One of the things I was most excited by was the SFX goodie bag which included 2 free books, a free copy of SFX’s latest magazine, and a range of other little goodies such as pens, stickers, badges, and chapter excerpts. Everybody got a free copy of Mecha Samurai Empire by Peter Tieryas, which I wasn’t too sure about at first but am very intrigued by the blurb, plus another book. The book I got in my goodie bag was The Invisible Library by Genevieve Cogman which I was really happy with as it’s an author I’ve heard very good things about. I also managed to get a free copy of Children of Time by Adrian Tchaikovsky which YESSSSSSSS.

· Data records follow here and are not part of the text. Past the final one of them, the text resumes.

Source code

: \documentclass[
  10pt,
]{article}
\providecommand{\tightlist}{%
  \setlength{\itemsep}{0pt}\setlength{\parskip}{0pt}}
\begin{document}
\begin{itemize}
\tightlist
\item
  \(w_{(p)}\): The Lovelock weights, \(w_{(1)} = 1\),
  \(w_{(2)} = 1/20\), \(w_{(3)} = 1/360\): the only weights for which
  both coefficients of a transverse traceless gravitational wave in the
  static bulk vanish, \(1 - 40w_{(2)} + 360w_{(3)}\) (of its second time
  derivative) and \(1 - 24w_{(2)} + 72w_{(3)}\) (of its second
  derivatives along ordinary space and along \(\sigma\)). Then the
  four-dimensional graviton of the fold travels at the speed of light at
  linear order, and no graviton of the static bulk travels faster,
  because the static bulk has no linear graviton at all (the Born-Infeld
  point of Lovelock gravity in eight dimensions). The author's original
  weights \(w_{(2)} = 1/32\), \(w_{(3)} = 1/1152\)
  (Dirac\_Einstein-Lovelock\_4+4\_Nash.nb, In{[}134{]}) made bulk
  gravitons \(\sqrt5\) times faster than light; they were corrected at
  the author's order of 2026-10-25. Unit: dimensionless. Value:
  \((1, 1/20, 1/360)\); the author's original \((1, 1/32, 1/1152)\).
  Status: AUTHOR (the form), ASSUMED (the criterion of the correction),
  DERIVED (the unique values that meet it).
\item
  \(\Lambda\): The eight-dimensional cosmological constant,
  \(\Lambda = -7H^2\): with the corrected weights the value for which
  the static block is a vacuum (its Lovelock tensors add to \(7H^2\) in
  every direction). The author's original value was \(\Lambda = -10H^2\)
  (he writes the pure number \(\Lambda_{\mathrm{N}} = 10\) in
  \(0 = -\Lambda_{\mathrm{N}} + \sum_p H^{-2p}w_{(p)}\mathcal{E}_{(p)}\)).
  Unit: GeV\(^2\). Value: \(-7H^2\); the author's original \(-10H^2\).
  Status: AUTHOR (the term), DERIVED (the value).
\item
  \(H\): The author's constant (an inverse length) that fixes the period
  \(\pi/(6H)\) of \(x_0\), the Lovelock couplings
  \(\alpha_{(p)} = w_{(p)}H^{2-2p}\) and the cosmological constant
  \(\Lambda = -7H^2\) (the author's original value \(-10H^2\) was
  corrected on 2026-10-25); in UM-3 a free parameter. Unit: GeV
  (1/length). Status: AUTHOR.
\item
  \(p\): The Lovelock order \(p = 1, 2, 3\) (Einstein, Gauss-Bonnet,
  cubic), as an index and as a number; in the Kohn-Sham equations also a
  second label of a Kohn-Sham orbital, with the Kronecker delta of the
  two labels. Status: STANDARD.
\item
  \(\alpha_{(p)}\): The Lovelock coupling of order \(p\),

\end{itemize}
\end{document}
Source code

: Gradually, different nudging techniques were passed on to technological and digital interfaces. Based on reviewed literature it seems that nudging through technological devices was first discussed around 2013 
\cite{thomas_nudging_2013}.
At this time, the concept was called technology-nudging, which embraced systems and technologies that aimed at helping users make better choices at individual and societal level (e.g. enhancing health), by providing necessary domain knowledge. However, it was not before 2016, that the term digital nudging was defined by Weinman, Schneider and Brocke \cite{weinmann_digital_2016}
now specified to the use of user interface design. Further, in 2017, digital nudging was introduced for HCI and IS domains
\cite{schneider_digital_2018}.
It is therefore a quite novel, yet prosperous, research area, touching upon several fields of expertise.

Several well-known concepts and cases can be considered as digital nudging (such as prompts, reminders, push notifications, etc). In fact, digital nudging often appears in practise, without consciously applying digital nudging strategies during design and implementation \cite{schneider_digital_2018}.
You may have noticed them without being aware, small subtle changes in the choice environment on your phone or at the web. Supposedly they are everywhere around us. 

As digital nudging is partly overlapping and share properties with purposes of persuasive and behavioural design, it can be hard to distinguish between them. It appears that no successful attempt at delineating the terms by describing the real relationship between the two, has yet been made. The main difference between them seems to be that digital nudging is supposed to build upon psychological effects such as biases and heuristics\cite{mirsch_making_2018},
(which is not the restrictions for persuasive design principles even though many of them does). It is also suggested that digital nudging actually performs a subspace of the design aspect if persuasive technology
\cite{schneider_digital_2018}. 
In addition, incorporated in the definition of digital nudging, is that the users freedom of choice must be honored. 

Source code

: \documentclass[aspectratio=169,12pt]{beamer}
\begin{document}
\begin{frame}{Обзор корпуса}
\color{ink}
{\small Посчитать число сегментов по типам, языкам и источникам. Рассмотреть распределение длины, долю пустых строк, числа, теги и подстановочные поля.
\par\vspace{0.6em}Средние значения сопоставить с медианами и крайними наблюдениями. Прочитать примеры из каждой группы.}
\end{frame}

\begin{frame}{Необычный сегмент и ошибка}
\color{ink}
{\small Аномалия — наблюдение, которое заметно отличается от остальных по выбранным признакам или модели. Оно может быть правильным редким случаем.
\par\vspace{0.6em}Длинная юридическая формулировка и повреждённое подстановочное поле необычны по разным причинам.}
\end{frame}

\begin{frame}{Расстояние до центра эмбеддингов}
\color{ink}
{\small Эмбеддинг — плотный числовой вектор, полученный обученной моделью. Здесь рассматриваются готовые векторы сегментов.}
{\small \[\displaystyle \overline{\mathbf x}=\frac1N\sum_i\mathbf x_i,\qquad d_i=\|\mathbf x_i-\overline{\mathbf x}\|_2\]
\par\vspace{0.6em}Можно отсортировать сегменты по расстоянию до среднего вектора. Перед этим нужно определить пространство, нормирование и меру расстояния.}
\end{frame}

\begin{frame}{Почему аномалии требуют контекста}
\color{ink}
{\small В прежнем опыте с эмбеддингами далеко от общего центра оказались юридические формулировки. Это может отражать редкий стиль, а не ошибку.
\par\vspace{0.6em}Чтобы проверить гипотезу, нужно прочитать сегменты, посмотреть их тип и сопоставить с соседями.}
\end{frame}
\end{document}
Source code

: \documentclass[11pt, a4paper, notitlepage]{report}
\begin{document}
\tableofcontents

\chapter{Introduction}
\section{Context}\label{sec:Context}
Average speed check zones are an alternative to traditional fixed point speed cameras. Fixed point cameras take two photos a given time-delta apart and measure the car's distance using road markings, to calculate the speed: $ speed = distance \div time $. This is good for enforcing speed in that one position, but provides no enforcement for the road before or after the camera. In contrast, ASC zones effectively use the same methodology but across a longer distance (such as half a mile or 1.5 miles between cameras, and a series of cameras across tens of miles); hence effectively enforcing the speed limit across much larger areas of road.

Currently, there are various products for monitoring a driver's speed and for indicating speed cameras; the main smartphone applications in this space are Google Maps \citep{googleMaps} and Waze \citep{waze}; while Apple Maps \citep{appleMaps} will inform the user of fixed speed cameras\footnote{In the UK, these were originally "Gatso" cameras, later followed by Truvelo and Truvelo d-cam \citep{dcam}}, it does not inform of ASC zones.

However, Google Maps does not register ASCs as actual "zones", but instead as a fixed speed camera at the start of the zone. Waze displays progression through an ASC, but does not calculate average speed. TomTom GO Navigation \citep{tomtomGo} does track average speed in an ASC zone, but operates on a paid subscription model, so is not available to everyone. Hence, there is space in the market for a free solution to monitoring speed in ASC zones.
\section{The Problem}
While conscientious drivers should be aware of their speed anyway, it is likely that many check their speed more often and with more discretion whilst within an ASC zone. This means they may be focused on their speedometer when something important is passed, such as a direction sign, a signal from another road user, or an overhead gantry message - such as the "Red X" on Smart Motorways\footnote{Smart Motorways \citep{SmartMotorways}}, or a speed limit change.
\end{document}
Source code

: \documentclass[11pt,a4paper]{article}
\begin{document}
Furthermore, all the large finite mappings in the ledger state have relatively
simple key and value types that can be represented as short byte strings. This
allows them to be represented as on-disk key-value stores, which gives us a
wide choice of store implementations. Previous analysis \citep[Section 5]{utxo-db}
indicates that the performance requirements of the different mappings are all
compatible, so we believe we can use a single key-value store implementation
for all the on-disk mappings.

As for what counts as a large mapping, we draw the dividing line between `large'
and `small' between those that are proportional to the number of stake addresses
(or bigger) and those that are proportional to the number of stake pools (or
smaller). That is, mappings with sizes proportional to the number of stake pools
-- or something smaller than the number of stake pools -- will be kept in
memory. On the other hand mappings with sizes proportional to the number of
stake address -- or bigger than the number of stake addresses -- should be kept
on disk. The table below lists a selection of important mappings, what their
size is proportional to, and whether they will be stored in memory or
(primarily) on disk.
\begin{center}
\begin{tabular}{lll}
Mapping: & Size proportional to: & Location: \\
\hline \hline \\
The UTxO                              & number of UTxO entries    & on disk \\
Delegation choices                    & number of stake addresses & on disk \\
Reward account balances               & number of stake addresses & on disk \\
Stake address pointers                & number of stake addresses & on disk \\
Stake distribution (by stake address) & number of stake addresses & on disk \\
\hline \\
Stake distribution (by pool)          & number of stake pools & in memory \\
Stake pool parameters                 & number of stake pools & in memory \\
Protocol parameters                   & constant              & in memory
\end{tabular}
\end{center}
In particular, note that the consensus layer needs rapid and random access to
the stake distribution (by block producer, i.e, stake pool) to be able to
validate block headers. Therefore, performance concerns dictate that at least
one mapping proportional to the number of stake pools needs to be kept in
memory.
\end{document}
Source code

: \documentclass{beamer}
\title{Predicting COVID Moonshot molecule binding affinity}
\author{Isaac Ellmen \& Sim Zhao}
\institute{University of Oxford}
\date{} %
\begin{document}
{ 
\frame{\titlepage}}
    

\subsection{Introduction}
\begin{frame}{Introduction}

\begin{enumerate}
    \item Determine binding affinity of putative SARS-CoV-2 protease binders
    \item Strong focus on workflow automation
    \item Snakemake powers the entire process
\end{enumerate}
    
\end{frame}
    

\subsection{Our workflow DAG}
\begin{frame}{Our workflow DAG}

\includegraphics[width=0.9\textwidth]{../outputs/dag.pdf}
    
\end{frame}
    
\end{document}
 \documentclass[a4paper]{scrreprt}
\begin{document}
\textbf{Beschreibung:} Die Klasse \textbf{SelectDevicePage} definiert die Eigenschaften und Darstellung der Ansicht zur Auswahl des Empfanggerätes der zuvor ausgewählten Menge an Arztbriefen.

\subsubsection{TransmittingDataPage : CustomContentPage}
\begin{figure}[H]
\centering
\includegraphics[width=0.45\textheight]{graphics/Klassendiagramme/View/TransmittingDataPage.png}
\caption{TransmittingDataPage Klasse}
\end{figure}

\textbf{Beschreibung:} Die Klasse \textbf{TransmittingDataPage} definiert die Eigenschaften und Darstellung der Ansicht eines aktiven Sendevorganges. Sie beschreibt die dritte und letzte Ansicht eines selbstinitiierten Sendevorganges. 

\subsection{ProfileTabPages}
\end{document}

I took along my copy of The Poppy War by Rebecca Kuang to get signed (*screaming*), and bought copies of The Loneliest Girl in the Universe by Lauren James and Altered Carbon by Richard Morgan which I also got signed. There were a lot of other books I really wanted to buy but unfortunately, Foyles didn’t offer attendees any discount on books which sadly meant that I could only buy 2 books. I did add more books to my Goodreads TBR shelf though by authors I was most interested in including Synners by Pat Cadigan, Rosewater by Tade Thompson, The Three by Sarah Lotz, I Still Dream by James Smythe, The Ninth Rain by Jen Williams, and Empire of Sand by Tasha Suri.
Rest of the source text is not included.